[How to complete this task]: Return each line below holding the string "path".

[Records from a data source]:
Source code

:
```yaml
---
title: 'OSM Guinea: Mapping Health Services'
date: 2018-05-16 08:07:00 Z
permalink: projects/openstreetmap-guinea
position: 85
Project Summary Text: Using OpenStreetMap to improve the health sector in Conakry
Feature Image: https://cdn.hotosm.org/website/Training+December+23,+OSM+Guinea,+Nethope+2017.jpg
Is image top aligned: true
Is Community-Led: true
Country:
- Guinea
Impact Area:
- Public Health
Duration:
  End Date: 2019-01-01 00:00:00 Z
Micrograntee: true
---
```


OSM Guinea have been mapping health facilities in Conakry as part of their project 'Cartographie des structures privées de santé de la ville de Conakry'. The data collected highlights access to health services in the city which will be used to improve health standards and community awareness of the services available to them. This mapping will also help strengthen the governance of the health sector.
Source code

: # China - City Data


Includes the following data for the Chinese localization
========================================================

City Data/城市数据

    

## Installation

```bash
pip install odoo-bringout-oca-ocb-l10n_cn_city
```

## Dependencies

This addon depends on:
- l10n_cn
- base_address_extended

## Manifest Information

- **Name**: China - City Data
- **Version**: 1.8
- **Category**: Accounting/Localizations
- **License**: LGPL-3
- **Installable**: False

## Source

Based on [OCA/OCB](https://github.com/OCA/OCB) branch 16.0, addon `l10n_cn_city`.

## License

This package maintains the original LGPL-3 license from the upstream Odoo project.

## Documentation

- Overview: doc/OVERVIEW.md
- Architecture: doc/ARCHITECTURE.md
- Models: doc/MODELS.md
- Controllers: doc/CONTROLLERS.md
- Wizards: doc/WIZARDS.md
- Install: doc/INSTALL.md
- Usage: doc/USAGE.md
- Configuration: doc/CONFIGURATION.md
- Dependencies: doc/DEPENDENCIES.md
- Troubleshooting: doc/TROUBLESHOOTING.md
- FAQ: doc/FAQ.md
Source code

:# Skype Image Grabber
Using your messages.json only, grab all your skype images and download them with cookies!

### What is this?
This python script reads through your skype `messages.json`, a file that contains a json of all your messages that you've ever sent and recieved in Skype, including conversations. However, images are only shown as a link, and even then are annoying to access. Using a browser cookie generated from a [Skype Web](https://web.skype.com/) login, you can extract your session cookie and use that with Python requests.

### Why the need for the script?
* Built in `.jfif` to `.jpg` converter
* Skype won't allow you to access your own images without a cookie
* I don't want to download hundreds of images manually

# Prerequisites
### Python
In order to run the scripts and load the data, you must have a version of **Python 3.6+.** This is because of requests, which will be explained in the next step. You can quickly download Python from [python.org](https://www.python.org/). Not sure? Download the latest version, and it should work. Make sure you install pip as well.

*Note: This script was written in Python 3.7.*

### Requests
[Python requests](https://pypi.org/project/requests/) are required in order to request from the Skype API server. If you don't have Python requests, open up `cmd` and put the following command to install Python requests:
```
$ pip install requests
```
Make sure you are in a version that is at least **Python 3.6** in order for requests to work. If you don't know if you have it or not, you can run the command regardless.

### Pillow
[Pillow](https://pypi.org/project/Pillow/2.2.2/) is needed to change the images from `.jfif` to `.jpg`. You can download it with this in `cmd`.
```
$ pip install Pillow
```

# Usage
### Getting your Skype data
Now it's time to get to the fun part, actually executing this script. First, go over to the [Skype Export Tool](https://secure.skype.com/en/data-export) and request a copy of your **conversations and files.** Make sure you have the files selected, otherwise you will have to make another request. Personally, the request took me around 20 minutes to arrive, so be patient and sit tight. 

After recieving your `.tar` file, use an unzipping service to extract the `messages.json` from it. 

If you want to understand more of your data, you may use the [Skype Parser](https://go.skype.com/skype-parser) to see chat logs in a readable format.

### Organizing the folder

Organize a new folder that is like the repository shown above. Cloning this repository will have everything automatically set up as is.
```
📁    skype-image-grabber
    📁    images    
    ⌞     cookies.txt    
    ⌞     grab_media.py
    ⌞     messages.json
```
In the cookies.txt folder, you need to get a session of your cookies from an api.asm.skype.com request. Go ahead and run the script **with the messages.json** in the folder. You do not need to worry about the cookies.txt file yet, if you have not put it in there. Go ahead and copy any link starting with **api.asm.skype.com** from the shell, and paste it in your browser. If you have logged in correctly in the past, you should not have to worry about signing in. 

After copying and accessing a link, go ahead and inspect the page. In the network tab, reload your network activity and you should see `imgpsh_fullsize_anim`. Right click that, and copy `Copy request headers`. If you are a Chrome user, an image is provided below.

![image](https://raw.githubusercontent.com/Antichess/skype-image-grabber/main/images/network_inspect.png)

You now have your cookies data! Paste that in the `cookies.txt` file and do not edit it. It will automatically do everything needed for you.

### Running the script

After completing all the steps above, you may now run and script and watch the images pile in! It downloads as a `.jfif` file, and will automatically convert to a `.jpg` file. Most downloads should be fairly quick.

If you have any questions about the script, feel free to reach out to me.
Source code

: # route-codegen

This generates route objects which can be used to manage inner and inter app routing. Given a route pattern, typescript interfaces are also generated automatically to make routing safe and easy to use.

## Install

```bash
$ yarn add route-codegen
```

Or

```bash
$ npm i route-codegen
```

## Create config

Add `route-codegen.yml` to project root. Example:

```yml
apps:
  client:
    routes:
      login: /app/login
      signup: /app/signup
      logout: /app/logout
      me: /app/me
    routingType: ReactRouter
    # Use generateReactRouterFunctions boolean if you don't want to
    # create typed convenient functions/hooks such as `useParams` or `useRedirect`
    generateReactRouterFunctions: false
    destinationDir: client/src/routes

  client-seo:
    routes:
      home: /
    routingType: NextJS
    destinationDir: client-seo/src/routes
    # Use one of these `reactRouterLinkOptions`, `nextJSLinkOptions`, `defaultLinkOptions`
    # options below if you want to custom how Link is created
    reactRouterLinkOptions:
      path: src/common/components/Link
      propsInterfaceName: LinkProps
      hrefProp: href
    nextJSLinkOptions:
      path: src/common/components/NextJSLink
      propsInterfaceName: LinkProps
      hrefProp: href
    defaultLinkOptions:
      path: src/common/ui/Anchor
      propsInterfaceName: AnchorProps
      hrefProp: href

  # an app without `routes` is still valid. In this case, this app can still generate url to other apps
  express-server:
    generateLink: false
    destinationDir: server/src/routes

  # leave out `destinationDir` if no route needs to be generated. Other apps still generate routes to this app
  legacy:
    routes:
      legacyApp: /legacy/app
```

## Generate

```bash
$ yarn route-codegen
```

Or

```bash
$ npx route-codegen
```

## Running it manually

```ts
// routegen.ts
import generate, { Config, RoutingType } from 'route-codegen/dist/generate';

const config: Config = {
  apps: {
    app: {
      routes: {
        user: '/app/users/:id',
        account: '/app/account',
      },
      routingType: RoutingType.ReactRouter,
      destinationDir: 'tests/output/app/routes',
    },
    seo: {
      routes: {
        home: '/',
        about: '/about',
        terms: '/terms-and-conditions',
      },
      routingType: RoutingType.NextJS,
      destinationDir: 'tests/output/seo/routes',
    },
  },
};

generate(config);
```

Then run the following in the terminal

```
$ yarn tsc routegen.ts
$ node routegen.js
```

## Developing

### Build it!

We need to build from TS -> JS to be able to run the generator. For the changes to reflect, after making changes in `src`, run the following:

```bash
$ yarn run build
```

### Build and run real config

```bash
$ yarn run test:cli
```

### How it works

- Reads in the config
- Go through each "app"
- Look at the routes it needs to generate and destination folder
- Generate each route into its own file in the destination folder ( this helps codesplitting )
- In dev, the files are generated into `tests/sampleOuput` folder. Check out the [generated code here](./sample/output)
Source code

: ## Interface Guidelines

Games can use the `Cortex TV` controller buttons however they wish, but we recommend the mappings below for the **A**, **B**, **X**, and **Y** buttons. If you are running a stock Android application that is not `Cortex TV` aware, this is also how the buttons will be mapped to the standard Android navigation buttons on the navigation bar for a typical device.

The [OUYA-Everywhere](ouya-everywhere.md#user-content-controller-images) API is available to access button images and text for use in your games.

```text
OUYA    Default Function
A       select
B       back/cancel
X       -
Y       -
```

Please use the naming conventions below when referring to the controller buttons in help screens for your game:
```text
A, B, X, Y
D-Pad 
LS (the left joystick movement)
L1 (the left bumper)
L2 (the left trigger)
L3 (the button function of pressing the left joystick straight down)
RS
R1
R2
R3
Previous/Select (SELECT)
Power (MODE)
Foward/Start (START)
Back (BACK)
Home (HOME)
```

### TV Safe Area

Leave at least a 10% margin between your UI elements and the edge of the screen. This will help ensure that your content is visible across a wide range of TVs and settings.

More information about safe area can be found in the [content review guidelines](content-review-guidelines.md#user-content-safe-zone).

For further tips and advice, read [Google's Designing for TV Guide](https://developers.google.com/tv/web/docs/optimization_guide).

[Answer box]:
      path: src/common/components/Link
      path: src/common/components/NextJSLink
      path: src/common/ui/Anchor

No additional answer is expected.